▶ [What you are asked to do]
Look below for the line containing "This project is licensed" and the line containing "Ronit 3D printed"; repeat exactly those two lines and all lines between them, and nothing else.

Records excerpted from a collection
== == ==
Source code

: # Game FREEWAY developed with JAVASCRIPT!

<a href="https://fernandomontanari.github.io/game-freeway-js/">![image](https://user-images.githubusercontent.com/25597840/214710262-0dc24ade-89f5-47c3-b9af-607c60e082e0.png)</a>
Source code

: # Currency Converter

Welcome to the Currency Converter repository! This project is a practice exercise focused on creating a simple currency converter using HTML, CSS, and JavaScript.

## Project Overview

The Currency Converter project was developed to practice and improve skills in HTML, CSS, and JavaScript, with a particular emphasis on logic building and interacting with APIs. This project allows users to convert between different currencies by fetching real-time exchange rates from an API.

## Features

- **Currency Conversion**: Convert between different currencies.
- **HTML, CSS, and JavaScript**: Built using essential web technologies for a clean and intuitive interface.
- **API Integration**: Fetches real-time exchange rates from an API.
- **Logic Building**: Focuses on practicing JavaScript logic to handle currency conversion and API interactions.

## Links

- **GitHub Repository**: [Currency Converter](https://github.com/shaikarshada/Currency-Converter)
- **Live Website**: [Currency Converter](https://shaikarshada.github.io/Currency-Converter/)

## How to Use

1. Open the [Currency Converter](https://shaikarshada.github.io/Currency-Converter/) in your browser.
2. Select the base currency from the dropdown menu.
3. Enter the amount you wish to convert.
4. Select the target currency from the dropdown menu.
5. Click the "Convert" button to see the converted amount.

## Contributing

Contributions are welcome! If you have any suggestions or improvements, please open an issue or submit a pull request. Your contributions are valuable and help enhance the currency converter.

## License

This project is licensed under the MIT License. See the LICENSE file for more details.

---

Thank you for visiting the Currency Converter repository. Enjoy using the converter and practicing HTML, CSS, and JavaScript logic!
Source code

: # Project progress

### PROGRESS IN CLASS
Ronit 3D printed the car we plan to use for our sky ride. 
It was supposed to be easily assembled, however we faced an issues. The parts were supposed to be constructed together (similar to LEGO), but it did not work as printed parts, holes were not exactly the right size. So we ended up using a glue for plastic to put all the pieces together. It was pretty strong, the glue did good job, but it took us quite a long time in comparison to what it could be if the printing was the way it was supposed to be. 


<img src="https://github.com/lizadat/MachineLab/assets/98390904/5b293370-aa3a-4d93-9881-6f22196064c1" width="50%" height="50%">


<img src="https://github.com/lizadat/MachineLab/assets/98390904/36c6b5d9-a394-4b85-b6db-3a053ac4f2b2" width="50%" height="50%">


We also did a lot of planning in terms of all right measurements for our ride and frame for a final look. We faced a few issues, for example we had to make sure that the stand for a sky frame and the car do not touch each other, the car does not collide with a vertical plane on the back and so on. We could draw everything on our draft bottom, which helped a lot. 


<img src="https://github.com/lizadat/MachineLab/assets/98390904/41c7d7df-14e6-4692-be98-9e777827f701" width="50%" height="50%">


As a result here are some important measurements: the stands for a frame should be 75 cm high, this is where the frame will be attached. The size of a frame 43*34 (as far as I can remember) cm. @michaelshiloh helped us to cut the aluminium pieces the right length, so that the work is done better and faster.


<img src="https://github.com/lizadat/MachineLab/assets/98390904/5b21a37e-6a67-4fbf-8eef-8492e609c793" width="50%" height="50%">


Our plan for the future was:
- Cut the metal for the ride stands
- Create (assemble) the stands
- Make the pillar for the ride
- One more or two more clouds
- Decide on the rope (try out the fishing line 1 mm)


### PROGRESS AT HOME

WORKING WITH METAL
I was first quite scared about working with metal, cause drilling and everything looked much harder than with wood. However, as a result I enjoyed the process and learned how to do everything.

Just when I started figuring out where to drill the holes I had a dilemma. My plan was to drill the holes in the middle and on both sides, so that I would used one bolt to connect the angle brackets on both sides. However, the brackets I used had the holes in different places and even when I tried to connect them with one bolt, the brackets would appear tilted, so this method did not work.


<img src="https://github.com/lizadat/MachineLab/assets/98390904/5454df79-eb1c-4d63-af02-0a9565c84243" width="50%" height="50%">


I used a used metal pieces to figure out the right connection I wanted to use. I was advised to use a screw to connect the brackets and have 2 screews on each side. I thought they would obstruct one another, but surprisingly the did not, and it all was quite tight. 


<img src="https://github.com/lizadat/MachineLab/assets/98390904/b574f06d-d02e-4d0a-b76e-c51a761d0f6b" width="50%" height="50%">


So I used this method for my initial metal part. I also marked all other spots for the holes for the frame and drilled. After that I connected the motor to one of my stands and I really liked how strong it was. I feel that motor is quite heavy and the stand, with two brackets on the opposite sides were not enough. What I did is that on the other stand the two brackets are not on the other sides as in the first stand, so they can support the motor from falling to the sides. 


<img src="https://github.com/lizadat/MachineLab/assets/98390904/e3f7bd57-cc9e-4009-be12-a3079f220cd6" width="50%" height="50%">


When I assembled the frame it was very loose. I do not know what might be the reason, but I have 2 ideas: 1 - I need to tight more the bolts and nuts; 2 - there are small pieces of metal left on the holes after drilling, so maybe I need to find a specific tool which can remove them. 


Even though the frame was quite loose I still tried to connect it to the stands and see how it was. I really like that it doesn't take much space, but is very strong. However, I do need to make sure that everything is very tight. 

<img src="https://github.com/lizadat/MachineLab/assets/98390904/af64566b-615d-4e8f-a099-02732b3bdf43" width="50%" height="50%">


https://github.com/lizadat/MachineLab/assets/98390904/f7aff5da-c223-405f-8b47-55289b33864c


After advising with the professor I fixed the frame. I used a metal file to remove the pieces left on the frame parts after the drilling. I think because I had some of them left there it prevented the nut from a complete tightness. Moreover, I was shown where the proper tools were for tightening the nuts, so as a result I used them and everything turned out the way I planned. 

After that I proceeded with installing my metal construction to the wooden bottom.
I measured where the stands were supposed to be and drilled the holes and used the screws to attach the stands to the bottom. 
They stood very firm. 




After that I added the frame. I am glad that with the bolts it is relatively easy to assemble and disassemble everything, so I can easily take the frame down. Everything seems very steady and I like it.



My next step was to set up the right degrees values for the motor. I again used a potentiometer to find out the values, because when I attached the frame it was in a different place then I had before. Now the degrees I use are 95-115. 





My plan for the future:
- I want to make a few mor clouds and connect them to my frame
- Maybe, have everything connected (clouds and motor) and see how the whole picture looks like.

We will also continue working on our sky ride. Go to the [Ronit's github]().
== == ==
▶ [Solution to the exercise]
This project is licensed under the MIT License. See the LICENSE file for more details.

---

Thank you for visiting the Currency Converter repository. Enjoy using the converter and practicing HTML, CSS, and JavaScript logic!
Source code

: # Project progress

### PROGRESS IN CLASS
Ronit 3D printed the car we plan to use for our sky ride. 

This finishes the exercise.